> [Task brief] Transcribe exactly the lines that fall between the one holding "- rsi và macd có áp" and the one holding "- làm thế nào để tùy chỉnh các", inclusive, from the entries below.

> [Source data]
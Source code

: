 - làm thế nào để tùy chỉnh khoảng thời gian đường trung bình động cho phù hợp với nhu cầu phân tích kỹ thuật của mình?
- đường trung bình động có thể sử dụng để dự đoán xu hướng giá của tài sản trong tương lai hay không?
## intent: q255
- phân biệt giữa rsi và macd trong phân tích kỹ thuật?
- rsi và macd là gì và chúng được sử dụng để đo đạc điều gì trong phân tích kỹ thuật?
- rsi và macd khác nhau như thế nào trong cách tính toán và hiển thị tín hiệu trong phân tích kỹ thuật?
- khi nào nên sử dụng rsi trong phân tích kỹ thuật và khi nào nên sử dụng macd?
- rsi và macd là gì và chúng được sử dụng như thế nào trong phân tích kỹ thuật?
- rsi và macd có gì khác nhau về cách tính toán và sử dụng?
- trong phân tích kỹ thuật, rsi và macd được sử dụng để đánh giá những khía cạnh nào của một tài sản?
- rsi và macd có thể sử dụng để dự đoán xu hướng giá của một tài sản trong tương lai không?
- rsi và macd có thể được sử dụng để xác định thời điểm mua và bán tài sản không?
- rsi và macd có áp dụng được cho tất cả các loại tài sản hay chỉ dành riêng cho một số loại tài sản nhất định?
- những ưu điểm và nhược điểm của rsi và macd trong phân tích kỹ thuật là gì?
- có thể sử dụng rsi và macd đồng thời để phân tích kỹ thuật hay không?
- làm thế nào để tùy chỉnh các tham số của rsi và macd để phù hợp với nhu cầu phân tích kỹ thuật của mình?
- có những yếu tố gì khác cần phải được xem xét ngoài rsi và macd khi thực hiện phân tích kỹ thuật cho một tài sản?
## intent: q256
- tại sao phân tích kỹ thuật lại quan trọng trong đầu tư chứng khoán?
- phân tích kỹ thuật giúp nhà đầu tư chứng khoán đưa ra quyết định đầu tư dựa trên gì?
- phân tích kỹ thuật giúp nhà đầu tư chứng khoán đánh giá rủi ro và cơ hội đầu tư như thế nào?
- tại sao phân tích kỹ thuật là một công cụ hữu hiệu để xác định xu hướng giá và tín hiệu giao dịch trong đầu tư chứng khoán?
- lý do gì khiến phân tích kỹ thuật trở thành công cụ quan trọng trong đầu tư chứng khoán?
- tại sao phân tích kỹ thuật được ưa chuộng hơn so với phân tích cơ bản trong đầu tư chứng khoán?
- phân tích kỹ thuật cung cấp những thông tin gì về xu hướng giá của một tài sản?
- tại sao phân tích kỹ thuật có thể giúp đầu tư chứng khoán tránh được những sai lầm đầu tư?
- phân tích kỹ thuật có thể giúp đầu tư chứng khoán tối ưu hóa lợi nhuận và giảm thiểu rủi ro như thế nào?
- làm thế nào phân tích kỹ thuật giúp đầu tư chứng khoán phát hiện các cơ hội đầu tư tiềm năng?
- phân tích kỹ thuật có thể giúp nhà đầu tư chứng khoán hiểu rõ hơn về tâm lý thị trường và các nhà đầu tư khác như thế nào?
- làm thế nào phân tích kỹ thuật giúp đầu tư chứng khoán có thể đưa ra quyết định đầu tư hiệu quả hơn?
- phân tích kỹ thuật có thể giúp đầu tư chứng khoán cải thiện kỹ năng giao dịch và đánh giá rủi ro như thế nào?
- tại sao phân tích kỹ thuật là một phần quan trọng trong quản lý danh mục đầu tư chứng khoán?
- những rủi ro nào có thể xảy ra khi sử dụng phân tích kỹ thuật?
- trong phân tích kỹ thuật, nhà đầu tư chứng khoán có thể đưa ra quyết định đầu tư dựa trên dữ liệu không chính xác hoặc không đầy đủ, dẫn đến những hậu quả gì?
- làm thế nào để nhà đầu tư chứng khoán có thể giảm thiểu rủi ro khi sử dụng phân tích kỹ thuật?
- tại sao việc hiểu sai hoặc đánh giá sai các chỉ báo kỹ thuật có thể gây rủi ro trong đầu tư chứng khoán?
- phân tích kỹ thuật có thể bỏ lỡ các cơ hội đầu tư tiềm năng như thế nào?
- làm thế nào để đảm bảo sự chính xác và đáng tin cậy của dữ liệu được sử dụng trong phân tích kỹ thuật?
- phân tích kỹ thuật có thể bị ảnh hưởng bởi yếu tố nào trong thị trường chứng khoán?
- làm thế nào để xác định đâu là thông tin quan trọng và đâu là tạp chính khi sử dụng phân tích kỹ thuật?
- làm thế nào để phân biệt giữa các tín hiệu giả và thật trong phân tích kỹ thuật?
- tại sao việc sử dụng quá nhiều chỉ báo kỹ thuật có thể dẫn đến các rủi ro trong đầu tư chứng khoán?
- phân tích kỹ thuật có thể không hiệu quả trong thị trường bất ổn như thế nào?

> [Expected answer]
- rsi và macd có áp dụng được cho tất cả các loại tài sản hay chỉ dành riêng cho một số loại tài sản nhất định?
- những ưu điểm và nhược điểm của rsi và macd trong phân tích kỹ thuật là gì?
- có thể sử dụng rsi và macd đồng thời để phân tích kỹ thuật hay không?
- làm thế nào để tùy chỉnh các tham số của rsi và macd để phù hợp với nhu cầu phân tích kỹ thuật của mình?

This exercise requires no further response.